_Work request_
In the data that follows, find each line containing "shows" and copy it.

_Records for this task_

^^^^^^^^

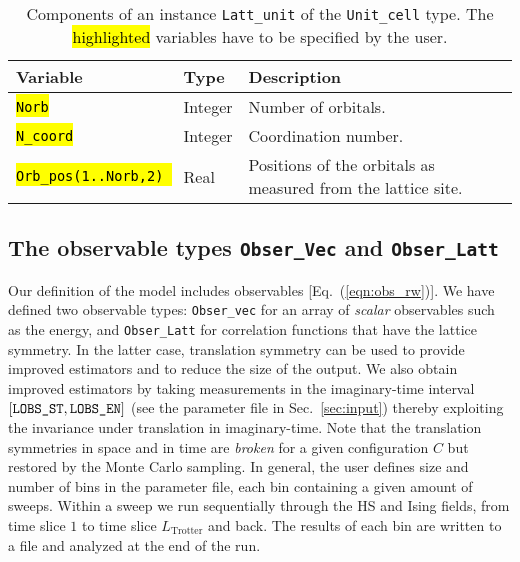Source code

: \begin{table}[h]
   \begin{tabular}{@{} l l l @{}}\toprule
    Variable  & Type & Description \\\midrule
     \hl{\texttt{Norb}}   & Integer    & Number of orbitals.  \\
      \hl{\texttt{N\_coord}} & Integer & Coordination number.  \\
       \hl{\texttt{Orb\_pos(1..Norb,2) }} & Real & Positions of the orbitals as measured from the lattice site.  \\\bottomrule
   \end{tabular}
     \caption{Components of an instance \texttt{Latt\_unit} of the \texttt{Unit\_cell} type.
   The \hl{highlighted} variables have to be specified by the user. } 
    \label{table:unit_cell}
\end{table}


\subsection{The observable types \texttt{Obser\_Vec} and \texttt{Obser\_Latt}}\label{sec:obs}

Our definition  of the model includes observables [Eq.~(\ref{eqn:obs_rw})]. We have defined two observable types: \texttt{Obser\_vec}  for an array of \emph{scalar} observables
such as the energy, and  \texttt{Obser\_Latt}   for correlation functions that have the lattice symmetry. In the latter case, translation symmetry can be used to provide improved estimators and to reduce the size of the output.   
We also obtain improved estimators by taking measurements in the imaginary-time interval $[\texttt{LOBS\_ST},\texttt{LOBS\_EN\texttt{}}]$ (see the parameter file in Sec.~\ref{sec:input}) thereby exploiting the invariance under translation in imaginary-time.
Note that the translation symmetries  in space and in time are \emph{broken} for a given  configuration $C$ but restored by the Monte Carlo sampling. 
In general, the user defines size and number of bins in the parameter file, each bin containing a given amount of sweeps. Within a sweep we run sequentially through the HS and Ising fields, from time slice $1$ to time slice $L_{\text{Trotter}}$ and back.  The results of each bin are written to a file  and analyzed at the end of the run.     

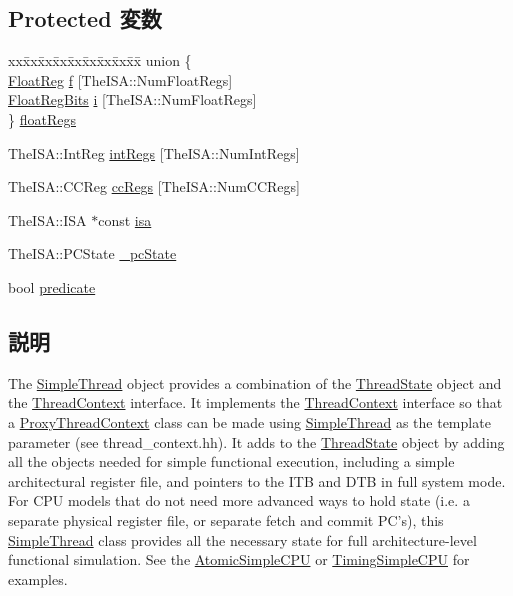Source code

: \subsection*{Protected 変数}
\begin{DoxyCompactItemize}
\item 
\begin{tabbing}
xx\=xx\=xx\=xx\=xx\=xx\=xx\=xx\=xx\=\kill
union \{\\
\>\hyperlink{classSimpleThread_a75484259f1855aabc8d74c6eb1cfe186}{FloatReg} \hyperlink{classSimpleThread_a1ad2ddcae8ed0b6b5f1807294a6093e7}{f} \mbox{[}TheISA::NumFloatRegs\mbox{]}\\
\>\hyperlink{classSimpleThread_aab5eeae86499f9bfe15ef79360eccc64}{FloatRegBits} \hyperlink{classSimpleThread_a2dbb1d94eafced2e977e763f9254a549}{i} \mbox{[}TheISA::NumFloatRegs\mbox{]}\\
\} \hyperlink{classSimpleThread_a3dfbf30c655c5ae58763d7b1b5321501}{floatRegs}\\

\end{tabbing}\item 
TheISA::IntReg \hyperlink{classSimpleThread_a60193e9fd43c9cb3bec8505a0b25e3b1}{intRegs} \mbox{[}TheISA::NumIntRegs\mbox{]}
\item 
TheISA::CCReg \hyperlink{classSimpleThread_a0e0d321ede8414ee0cd5e6f93ff51dc2}{ccRegs} \mbox{[}TheISA::NumCCRegs\mbox{]}
\item 
TheISA::ISA $\ast$const \hyperlink{classSimpleThread_a8634f828e98f5175e8838b3c99532ba5}{isa}
\item 
TheISA::PCState \hyperlink{classSimpleThread_af217f22b3a4af1960222745e7e2b36c8}{\_\-pcState}
\item 
bool \hyperlink{classSimpleThread_afbb4c93008d44e809c143bbe5021d16e}{predicate}
\end{DoxyCompactItemize}


\subsection{説明}
The \hyperlink{classSimpleThread}{SimpleThread} object provides a combination of the \hyperlink{structThreadState}{ThreadState} object and the \hyperlink{classThreadContext}{ThreadContext} interface. It implements the \hyperlink{classThreadContext}{ThreadContext} interface so that a \hyperlink{classProxyThreadContext}{ProxyThreadContext} class can be made using \hyperlink{classSimpleThread}{SimpleThread} as the template parameter (see thread\_\-context.hh). It adds to the \hyperlink{structThreadState}{ThreadState} object by adding all the objects needed for simple functional execution, including a simple architectural register file, and pointers to the ITB and DTB in full system mode. For CPU models that do not need more advanced ways to hold state (i.e. a separate physical register file, or separate fetch and commit PC's), this \hyperlink{classSimpleThread}{SimpleThread} class provides all the necessary state for full architecture-\/level functional simulation. See the \hyperlink{classAtomicSimpleCPU}{AtomicSimpleCPU} or \hyperlink{classTimingSimpleCPU}{TimingSimpleCPU} for examples. 

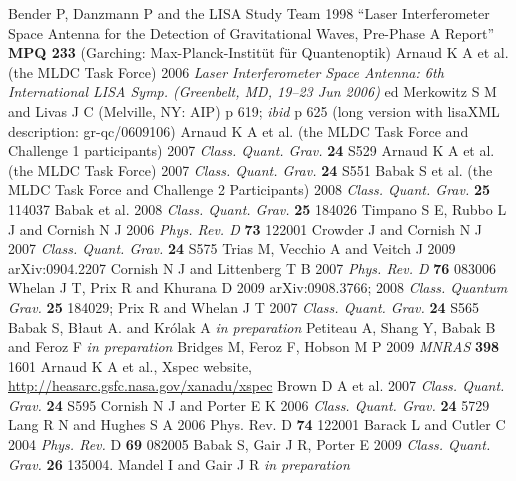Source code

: \documentclass{iopart}
\begin{document}
\begin{thebibliography}{99}
%
 Bender P, Danzmann P and the LISA Study Team 1998 ``Laser Interferometer Space Antenna for the Detection of Gravitational Waves, Pre-Phase A Report'' \textbf{MPQ 233} (Garching: Max-Planck-Instit\"ut f\"ur Quantenoptik) 
%
 Arnaud K A et al. (the MLDC Task Force) 2006 \textit{Laser Interferometer Space Antenna: 6th International LISA Symp. (Greenbelt, MD, 19--23 Jun 2006)} ed Merkowitz S M and Livas J C (Melville, NY: AIP) p 619; \textit{ibid} p 625 (long version with lisaXML description: gr-qc/0609106)
%
 Arnaud K A et al. (the MLDC Task Force and Challenge 1 participants) 2007 \textit{Class. Quant. Grav.} \textbf{24} S529
%
 Arnaud K A et al. (the MLDC Task Force) 2007 \textit{Class. Quant. Grav.} \textbf{24} S551
%
 Babak S et al. (the MLDC Task Force and Challenge 2 Participants) 2008 \textit{Class. Quant. Grav.} \textbf{25} 114037
%
 Babak et al. 2008 \textit{Class. Quant. Grav.} \textbf{25} 184026
%
 Timpano S E, Rubbo L J and Cornish N J 2006 \textit{Phys. Rev. D} \textbf{73} 122001
%
 Crowder J and Cornish N J 2007 \textit{Class. Quant. Grav.}  \textbf{24} S575
%
 Trias M, Vecchio A and Veitch J 2009 arXiv:0904.2207 
%
 Cornish N J and Littenberg T B 2007 \textit{Phys. Rev. D} \textbf{76} 083006
%
 Whelan J T, Prix R and Khurana D 2009 arXiv:0908.3766;
2008 \textit{Class. Quantum Grav.} \textbf{25} 184029;
Prix R and Whelan J T 2007 \textit{Class. Quant. Grav.} \textbf{24} S565 
%
 Babak S, B{\l}aut A. and Kr{\'o}lak A \textit{in preparation}
%
 Petiteau A, Shang Y, Babak B and Feroz F \textit{in preparation}
%
 Bridges M, Feroz F, Hobson M P 2009 \textit{MNRAS} \textbf{398} 1601
%
 Arnaud K A et al., Xspec website, \url{http://heasarc.gsfc.nasa.gov/xanadu/xspec}
%
 Brown D A et al. 2007 \textit{Class. Quant. Grav.} \textbf{24} S595  
%
 Cornish N J and Porter E K 2006 \textit{Class. Quant. Grav.} \textbf{24} 5729
%
 Lang R N and Hughes S A 2006 Phys. Rev. D \textbf{74} 122001
%
 Barack L and Cutler C 2004 \textit{Phys. Rev.} D \textbf{69} 082005
%
 Babak S, Gair J R, Porter E 2009 \textit{Class. Quant. Grav.} \textbf{26} 135004.
%
 Mandel I and Gair J R \textit{in preparation}

\end{thebibliography}
\end{document}
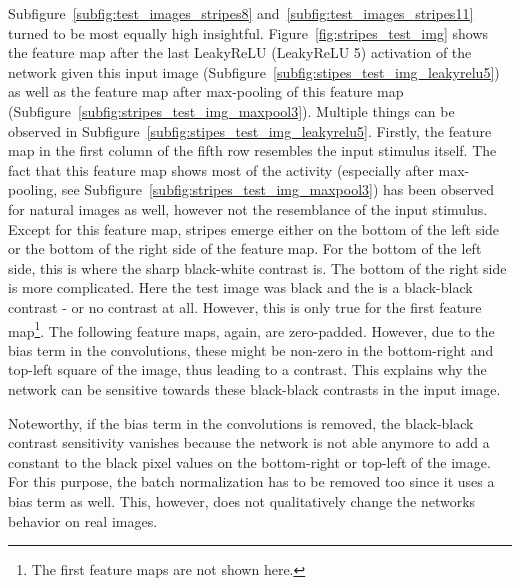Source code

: Subfigure~\ref{subfig:test_images_stripes8} and~\ref{subfig:test_images_stripes11} turned to be most equally high insightful.
Figure~\ref{fig:stripes_test_img} shows the feature map after the last LeakyReLU (LeakyReLU 5) activation of the network given this input image (Subfigure~\ref{subfig:stipes_test_img_leakyrelu5}) as well as the feature map after max-pooling of this feature map (Subfigure~\ref{subfig:stripes_test_img_maxpool3}).
Multiple things can be observed in Subfigure~\ref{subfig:stipes_test_img_leakyrelu5}.
Firstly, the feature map in the first column of the fifth row resembles the input stimulus itself.
The fact that this feature map shows most of the activity (especially after max-pooling, see Subfigure~\ref{subfig:stripes_test_img_maxpool3}) has been observed for natural images as well, however not the resemblance of the input stimulus.
Except for this feature map, stripes emerge either on the bottom of the left side or the bottom of the right side of the feature map.
For the bottom of the left side, this is where the sharp black-white contrast is.
The bottom of the right side is more complicated.
Here the test image was black and the  is a black-black contrast - or no contrast at all.
However, this is only true for the first feature map\footnote{The first feature maps are not shown here.}.
The following feature maps, again, are zero-padded.
However, due to the bias term in the convolutions, these might be non-zero in the bottom-right and top-left square of the image, thus leading to a contrast.
This explains why the network can be sensitive towards these black-black contrasts in the input image.

Noteworthy, if the bias term in the convolutions is removed, the black-black contrast sensitivity vanishes because the network is not able anymore to add a constant to the black pixel values on the bottom-right or top-left of the image.
For this purpose, the batch normalization has to be removed too since it uses a bias term as well.
This, however, does not qualitatively change the networks behavior on real images.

^^^^^^^^

_Result of the task_
Figure~\ref{fig:stripes_test_img} shows the feature map after the last LeakyReLU (LeakyReLU 5) activation of the network given this input image (Subfigure~\ref{subfig:stipes_test_img_leakyrelu5}) as well as the feature map after max-pooling of this feature map (Subfigure~\ref{subfig:stripes_test_img_maxpool3}).
The fact that this feature map shows most of the activity (especially after max-pooling, see Subfigure~\ref{subfig:stripes_test_img_maxpool3}) has been observed for natural images as well, however not the resemblance of the input stimulus.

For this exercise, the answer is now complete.